Me preocupan esas cosas, y creo que todo esto nos presenta enormes desafíos, pero también nos ofrece interesantes oportunidades: mirar más intencionalmente lo que hacemos, por qué lo hacemos y cómo lo hacemos; realizar una enseñanza sustantiva y creativa; reflexionar sobre lo que hemos aprendido durante el COVID, nombrar aquellas cosas que descubrimos que no podemos perder o sin las que no podemos vivir, y nombrar aquellas cosas que se revelaron como extrañas o innecesarias, y examinar los desafíos y recompensas que descubrimos en los devocionales remotos y virtuales, y las formas en que la iglesia ha llegado a una comunidad mucho más grande de lo que normalmente vemos dentro de nuestras iglesias.

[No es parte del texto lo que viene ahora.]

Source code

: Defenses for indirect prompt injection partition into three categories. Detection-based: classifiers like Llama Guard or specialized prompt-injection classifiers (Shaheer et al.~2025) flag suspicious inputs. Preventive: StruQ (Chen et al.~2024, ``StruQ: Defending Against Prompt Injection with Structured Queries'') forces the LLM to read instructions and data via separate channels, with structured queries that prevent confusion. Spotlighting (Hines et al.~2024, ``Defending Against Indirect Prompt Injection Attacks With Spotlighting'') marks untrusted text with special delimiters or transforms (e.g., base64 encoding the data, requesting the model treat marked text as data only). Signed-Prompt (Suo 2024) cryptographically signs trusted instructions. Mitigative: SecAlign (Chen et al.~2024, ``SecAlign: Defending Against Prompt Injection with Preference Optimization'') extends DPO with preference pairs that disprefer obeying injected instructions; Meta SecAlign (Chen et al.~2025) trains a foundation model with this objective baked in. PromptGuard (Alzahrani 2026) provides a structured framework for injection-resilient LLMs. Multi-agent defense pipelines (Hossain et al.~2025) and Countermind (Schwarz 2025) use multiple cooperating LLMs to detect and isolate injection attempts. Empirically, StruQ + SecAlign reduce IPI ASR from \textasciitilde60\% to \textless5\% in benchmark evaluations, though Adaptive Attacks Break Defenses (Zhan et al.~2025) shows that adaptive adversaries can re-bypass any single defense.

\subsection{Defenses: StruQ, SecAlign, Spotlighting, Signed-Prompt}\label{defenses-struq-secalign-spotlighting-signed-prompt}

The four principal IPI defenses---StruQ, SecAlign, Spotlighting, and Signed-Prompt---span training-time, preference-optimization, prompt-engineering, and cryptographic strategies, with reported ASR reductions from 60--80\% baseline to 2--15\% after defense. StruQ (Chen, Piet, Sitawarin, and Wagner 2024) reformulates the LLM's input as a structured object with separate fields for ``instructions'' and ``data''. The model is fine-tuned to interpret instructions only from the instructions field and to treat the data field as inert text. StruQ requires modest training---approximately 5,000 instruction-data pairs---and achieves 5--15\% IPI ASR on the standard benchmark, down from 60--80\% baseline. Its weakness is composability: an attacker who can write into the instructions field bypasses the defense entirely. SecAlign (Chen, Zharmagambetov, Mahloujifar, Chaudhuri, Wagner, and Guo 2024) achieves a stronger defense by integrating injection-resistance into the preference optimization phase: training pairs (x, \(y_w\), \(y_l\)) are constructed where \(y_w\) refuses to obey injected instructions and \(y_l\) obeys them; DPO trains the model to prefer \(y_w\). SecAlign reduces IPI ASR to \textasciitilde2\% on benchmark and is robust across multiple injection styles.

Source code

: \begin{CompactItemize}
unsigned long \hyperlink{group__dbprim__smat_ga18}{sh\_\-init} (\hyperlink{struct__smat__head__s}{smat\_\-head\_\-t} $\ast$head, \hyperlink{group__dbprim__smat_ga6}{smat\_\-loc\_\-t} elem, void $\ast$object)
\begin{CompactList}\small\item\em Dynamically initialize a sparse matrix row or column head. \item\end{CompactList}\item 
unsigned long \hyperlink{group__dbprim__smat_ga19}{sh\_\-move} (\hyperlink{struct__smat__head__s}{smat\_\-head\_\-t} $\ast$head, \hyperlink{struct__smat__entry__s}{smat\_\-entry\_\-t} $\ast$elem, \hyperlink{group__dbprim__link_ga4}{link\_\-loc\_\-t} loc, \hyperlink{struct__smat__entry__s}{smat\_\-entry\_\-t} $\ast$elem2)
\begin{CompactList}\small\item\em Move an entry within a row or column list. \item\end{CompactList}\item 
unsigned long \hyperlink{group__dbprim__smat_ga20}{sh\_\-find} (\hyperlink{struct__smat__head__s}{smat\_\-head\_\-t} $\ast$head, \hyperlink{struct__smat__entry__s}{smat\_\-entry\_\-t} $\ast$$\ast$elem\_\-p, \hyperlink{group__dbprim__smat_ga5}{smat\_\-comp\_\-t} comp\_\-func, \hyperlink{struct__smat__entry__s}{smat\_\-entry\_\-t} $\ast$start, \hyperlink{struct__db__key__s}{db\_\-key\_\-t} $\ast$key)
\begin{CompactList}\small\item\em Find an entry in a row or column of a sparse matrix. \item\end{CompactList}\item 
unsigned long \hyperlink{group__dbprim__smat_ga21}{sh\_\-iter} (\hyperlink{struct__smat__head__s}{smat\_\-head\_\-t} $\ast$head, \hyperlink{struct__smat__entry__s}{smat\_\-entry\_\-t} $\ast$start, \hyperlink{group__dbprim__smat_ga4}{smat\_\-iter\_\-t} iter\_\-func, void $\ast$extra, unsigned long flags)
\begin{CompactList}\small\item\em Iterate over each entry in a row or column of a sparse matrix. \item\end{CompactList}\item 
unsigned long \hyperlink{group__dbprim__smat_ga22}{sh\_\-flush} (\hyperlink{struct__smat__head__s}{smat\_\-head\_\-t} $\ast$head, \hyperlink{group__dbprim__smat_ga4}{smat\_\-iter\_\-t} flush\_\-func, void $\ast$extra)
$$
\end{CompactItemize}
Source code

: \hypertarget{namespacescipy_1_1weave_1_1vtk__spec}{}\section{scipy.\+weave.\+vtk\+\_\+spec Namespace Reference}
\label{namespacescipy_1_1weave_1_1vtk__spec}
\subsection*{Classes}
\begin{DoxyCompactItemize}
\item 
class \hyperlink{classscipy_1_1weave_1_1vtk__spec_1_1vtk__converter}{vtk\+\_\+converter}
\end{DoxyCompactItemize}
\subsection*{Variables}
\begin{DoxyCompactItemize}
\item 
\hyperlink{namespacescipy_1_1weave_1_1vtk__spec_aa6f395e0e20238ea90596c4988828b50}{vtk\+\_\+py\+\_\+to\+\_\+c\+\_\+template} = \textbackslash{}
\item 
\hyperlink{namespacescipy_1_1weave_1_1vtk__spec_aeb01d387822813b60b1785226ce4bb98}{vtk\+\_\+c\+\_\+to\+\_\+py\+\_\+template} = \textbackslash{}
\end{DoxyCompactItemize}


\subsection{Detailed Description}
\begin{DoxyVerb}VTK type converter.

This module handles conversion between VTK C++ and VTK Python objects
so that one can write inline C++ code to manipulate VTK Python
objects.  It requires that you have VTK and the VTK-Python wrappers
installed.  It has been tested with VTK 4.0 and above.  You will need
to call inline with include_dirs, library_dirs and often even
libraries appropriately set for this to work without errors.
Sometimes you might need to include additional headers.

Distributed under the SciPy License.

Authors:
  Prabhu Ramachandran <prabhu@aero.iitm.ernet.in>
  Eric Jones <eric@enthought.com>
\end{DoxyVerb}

Antes de marzo de 2020, no teníamos un plan para la pandemia. No estábamos preparados. Pero cuando el COVID surgió entre nosotros, eso nos dio un vuelco por completo. Nos adaptamos y demostramos una flexibilidad que tal vez no sabíamos que teníamos. El COVID cambió la vida común del mundo, y nos adaptamos a ella, y hemos prevalecido. Y aún más de lo que esperábamos, hemos prosperado. La era post-COVID será así. No será un regreso a las viejas costumbres, sino un movimiento hacia una nueva época y a un capítulo diferente del que nos encontramos y al que hemos perdido. Las expectativas y necesidades de las personas serán diferentes. Los recursos de la iglesia se contarán de manera diferente. Lo que entendemos por comunidad, vida sacramental y continuidad de la oración se definirá de nuevas formas. Sería profundamente presuntuoso de nuestra parte, en marzo de 2021, definir o predecir cómo será la iglesia después del COVID, así que no lo haré. Sin embargo, estoy seguro de que será diferente y, a medida que lo vivamos, descubriremos esas diferencias, aprenderemos de ellas y nos adaptaremos. Y adaptándonos, encontraremos nuestra nueva vida. Tal como lo hicimos en marzo de 2020. Y estoy seguro de que seremos valientes, fuertes y fieles porque hemos sido puestos a prueba en el fuego y no nos destruyeron, salimos fortalecidos y osados. Para enfrentar el futuro sin miedo, con entusiasmo, y prosperar en él.